[Records from a data source]
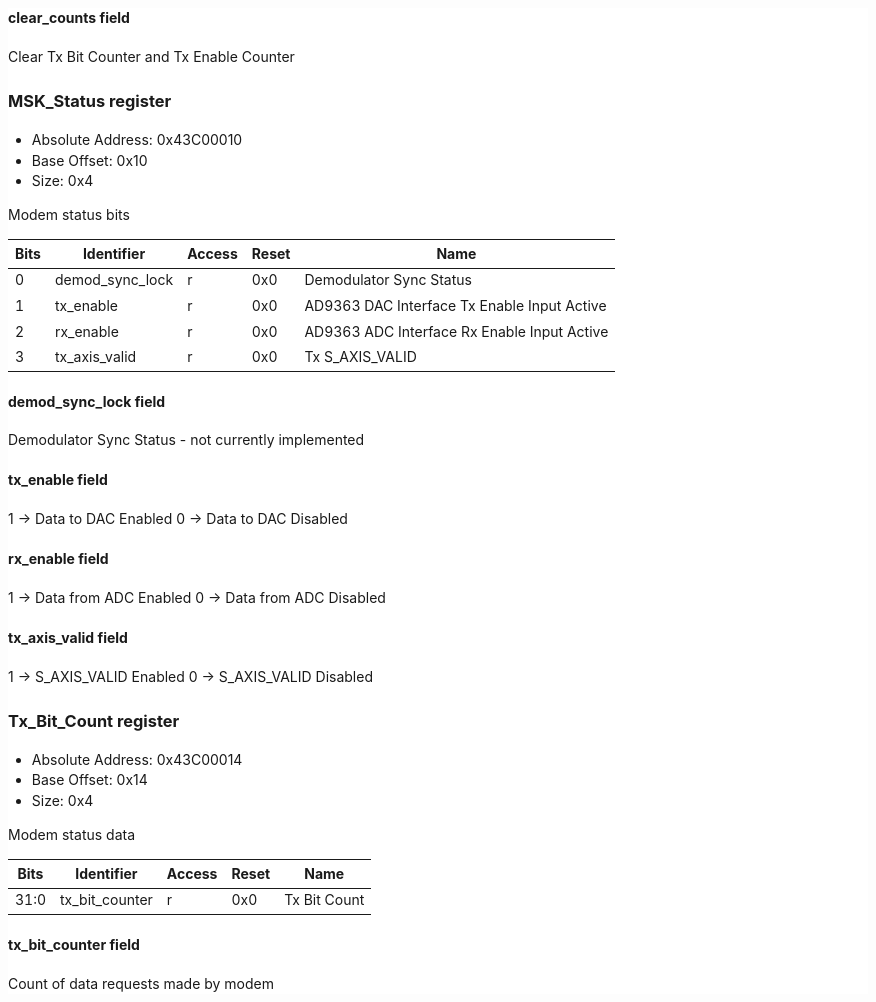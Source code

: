 #### clear_counts field

<p>Clear Tx Bit Counter and Tx Enable Counter</p>

### MSK_Status register

- Absolute Address: 0x43C00010
- Base Offset: 0x10
- Size: 0x4

<p>Modem status bits</p>

|Bits|   Identifier  |Access|Reset|                    Name                   |
|----|---------------|------|-----|-------------------------------------------|
|  0 |demod_sync_lock|   r  | 0x0 |          Demodulator Sync Status          |
|  1 |   tx_enable   |   r  | 0x0 |AD9363 DAC Interface Tx Enable Input Active|
|  2 |   rx_enable   |   r  | 0x0 |AD9363 ADC Interface Rx Enable Input Active|
|  3 | tx_axis_valid |   r  | 0x0 |              Tx S_AXIS_VALID              |

#### demod_sync_lock field

<p>Demodulator Sync Status - not currently implemented</p>

#### tx_enable field

<p>1 -&gt; Data to DAC Enabled
0 -&gt; Data to DAC Disabled</p>

#### rx_enable field

<p>1 -&gt; Data from ADC Enabled
0 -&gt; Data from ADC Disabled</p>

#### tx_axis_valid field

<p>1 -&gt; S_AXIS_VALID Enabled
0 -&gt; S_AXIS_VALID Disabled</p>

### Tx_Bit_Count register

- Absolute Address: 0x43C00014
- Base Offset: 0x14
- Size: 0x4

<p>Modem status data</p>

|Bits|  Identifier  |Access|Reset|    Name    |
|----|--------------|------|-----|------------|
|31:0|tx_bit_counter|   r  | 0x0 |Tx Bit Count|

#### tx_bit_counter field

<p>Count of data requests made by modem</p>
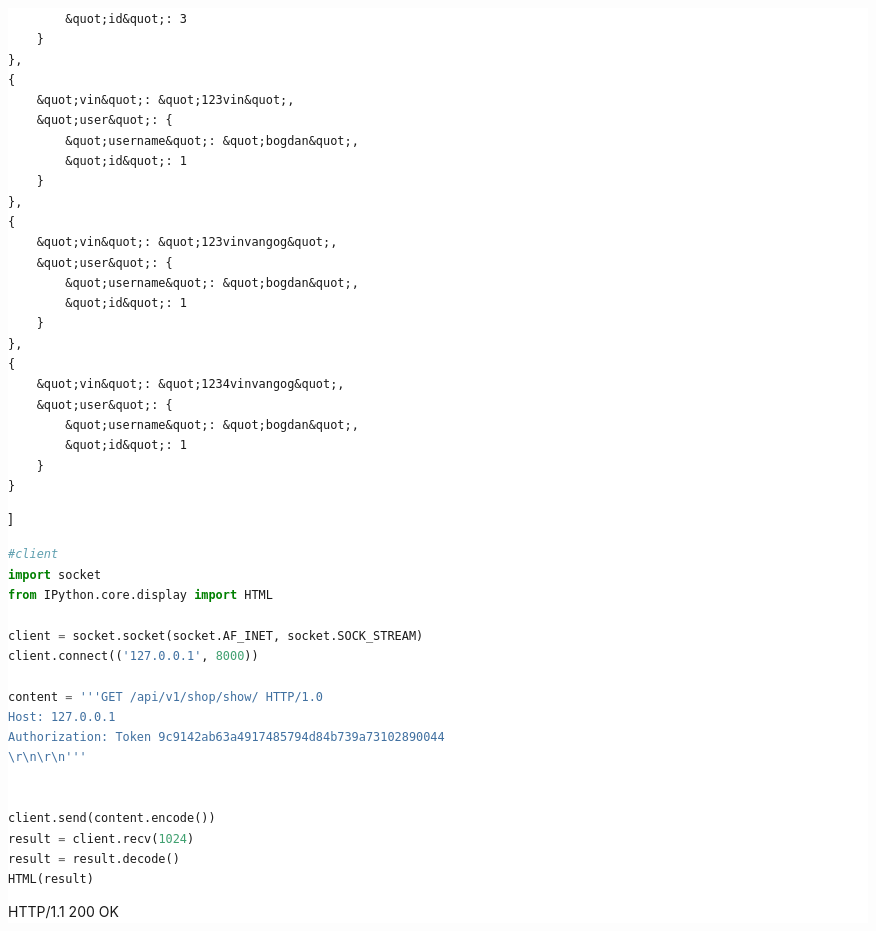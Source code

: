             &quot;id&quot;: 3
        }
    },
    {
        &quot;vin&quot;: &quot;123vin&quot;,
        &quot;user&quot;: {
            &quot;username&quot;: &quot;bogdan&quot;,
            &quot;id&quot;: 1
        }
    },
    {
        &quot;vin&quot;: &quot;123vinvangog&quot;,
        &quot;user&quot;: {
            &quot;username&quot;: &quot;bogdan&quot;,
            &quot;id&quot;: 1
        }
    },
    {
        &quot;vin&quot;: &quot;1234vinvangog&quot;,
        &quot;user&quot;: {
            &quot;username&quot;: &quot;bogdan&quot;,
            &quot;id&quot;: 1
        }
    }
]</pre>
              </div>
            




```python
#client
import socket
from IPython.core.display import HTML

client = socket.socket(socket.AF_INET, socket.SOCK_STREAM)
client.connect(('127.0.0.1', 8000))

content = '''GET /api/v1/shop/show/ HTTP/1.0
Host: 127.0.0.1
Authorization: Token 9c9142ab63a4917485794d84b739a73102890044
\r\n\r\n'''


client.send(content.encode())
result = client.recv(1024)
result = result.decode()
HTML(result)
```




HTTP/1.1 200 OK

What the task asks >>
Return exactly the lines of the data, beginning with the first and ending with the line containing "#### rx_enable field". Skip the pictures.

Your solution >>
Source code

: #### clear_counts field

<p>Clear Tx Bit Counter and Tx Enable Counter</p>

### MSK_Status register

- Absolute Address: 0x43C00010
- Base Offset: 0x10
- Size: 0x4

<p>Modem status bits</p>

|Bits|   Identifier  |Access|Reset|                    Name                   |
|----|---------------|------|-----|-------------------------------------------|
|  0 |demod_sync_lock|   r  | 0x0 |          Demodulator Sync Status          |
|  1 |   tx_enable   |   r  | 0x0 |AD9363 DAC Interface Tx Enable Input Active|
|  2 |   rx_enable   |   r  | 0x0 |AD9363 ADC Interface Rx Enable Input Active|
|  3 | tx_axis_valid |   r  | 0x0 |              Tx S_AXIS_VALID              |

#### demod_sync_lock field

<p>Demodulator Sync Status - not currently implemented</p>

#### tx_enable field

<p>1 -&gt; Data to DAC Enabled
0 -&gt; Data to DAC Disabled</p>

#### rx_enable field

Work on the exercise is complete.